## Exercise brief:
Only the lines with the string "radius" are needed; return each of them from the entries below.

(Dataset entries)
....

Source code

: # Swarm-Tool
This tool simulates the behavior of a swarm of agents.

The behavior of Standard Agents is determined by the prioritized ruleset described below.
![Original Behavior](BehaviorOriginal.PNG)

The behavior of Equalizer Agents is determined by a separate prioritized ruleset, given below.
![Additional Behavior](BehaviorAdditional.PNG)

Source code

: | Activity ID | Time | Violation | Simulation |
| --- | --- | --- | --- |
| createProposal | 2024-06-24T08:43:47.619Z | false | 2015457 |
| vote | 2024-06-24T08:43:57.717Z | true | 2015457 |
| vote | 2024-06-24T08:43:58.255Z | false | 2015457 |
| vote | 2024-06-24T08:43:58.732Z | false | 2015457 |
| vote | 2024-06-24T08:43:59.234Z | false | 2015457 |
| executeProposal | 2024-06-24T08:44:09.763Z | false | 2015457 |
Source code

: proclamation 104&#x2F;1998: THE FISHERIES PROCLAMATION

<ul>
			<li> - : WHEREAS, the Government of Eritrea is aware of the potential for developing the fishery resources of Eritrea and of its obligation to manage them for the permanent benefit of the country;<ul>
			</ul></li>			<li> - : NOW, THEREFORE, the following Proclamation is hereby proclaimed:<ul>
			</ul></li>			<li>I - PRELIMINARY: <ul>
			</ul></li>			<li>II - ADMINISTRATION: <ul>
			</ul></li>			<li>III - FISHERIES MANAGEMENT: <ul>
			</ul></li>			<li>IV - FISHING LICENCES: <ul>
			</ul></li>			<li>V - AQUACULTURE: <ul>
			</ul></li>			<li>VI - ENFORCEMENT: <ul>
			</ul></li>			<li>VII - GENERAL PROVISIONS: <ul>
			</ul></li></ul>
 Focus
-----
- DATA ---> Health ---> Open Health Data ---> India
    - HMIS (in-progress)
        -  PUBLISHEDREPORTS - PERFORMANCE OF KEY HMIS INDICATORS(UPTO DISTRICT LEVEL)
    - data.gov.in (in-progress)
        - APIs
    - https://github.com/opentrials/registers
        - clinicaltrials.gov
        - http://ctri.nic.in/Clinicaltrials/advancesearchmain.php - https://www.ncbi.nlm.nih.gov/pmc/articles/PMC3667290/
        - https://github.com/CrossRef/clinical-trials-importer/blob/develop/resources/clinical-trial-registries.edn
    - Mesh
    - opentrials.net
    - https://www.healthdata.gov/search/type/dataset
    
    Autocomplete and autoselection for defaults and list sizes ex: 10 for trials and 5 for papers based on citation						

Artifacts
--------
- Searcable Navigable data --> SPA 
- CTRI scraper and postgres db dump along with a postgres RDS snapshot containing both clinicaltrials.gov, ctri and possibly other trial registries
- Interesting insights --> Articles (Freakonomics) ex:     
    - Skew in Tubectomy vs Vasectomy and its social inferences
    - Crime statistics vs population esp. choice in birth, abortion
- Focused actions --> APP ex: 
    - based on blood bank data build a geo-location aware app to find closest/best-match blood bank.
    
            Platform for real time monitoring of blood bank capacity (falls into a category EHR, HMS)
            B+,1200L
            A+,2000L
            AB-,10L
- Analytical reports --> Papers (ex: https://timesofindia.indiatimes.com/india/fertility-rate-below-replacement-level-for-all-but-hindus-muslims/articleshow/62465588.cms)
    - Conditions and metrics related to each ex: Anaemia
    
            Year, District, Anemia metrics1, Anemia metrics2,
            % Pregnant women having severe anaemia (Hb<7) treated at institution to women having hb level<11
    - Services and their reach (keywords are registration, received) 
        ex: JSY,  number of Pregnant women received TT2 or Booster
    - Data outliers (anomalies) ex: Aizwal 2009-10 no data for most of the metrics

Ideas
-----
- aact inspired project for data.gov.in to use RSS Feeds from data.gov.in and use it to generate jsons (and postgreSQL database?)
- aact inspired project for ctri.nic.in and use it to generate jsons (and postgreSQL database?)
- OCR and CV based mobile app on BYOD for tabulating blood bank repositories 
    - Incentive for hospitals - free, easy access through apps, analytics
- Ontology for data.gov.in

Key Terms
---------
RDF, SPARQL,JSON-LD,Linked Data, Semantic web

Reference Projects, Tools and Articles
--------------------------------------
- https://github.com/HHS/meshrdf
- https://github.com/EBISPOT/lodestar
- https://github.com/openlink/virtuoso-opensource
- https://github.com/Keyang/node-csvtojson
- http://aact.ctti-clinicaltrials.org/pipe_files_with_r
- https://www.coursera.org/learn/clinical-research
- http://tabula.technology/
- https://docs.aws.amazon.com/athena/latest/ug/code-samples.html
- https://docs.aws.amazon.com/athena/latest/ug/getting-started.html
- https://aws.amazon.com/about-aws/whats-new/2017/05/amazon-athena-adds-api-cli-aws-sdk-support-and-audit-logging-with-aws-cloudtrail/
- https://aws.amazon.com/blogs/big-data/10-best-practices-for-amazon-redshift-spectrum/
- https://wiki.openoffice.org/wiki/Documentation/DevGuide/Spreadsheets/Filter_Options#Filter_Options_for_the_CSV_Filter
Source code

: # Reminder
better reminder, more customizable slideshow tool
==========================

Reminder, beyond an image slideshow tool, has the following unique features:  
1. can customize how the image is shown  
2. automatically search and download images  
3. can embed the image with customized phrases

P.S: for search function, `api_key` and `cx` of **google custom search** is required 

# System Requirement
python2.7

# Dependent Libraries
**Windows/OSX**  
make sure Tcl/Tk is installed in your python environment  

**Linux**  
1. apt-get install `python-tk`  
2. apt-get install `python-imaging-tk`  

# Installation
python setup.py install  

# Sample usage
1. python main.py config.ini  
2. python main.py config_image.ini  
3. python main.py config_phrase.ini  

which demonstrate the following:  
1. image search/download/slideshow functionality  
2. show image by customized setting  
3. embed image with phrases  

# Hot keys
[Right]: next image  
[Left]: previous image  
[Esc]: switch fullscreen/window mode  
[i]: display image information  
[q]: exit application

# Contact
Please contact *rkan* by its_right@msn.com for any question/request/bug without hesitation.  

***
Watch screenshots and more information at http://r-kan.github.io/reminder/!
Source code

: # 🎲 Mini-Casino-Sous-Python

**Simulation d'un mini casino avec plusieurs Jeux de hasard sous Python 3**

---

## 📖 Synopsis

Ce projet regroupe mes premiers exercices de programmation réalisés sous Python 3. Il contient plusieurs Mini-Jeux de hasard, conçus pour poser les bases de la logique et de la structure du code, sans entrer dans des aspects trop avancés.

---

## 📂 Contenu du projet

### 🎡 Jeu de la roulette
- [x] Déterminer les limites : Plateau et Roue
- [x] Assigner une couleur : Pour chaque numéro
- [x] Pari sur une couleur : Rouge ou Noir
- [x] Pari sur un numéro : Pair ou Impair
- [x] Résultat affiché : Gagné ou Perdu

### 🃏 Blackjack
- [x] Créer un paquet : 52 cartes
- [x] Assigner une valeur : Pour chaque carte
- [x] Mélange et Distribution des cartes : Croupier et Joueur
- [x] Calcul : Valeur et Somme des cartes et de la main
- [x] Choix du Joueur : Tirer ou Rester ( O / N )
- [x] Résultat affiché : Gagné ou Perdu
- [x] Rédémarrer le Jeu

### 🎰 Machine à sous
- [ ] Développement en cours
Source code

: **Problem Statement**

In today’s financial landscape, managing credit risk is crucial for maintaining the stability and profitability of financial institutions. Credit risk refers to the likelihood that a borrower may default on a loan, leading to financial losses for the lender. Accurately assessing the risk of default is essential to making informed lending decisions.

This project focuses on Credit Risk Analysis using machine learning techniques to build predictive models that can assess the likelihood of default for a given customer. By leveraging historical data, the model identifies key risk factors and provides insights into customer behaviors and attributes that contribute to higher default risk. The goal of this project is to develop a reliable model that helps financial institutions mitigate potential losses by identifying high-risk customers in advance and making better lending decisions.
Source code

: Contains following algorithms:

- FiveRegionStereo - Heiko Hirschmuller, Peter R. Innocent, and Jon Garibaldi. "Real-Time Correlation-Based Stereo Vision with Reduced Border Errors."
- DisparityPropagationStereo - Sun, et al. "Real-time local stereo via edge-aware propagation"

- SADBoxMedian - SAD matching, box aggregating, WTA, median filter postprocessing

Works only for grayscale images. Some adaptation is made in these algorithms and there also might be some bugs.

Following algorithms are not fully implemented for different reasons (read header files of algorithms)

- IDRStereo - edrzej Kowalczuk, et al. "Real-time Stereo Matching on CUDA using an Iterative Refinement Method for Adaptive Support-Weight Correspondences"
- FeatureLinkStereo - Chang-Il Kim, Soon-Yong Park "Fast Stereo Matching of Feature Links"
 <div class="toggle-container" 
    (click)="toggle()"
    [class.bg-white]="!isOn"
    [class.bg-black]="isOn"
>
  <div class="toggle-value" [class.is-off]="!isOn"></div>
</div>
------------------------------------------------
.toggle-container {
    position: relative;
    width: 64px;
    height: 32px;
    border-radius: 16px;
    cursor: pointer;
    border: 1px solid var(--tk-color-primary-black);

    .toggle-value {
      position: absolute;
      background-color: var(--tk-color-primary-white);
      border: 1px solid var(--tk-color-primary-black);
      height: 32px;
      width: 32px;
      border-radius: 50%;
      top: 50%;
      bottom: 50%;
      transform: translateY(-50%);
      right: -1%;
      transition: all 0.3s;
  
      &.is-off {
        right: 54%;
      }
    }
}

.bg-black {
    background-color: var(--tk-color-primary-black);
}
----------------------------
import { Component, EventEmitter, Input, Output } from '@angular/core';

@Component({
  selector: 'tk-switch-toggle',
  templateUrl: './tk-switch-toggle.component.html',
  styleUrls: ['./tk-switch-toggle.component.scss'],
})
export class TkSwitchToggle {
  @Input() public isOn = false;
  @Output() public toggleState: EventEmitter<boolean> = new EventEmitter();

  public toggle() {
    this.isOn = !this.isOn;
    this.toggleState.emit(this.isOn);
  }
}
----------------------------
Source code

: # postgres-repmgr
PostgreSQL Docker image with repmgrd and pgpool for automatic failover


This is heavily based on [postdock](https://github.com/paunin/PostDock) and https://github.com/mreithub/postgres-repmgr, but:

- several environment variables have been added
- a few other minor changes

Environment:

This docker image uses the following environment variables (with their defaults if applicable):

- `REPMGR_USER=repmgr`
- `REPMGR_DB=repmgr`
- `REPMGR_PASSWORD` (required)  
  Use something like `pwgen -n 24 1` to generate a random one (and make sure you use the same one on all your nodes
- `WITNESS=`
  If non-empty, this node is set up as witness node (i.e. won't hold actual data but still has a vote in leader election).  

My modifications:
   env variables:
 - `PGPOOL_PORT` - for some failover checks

....

## Result:
    border-radius: 16px;
      border-radius: 50%;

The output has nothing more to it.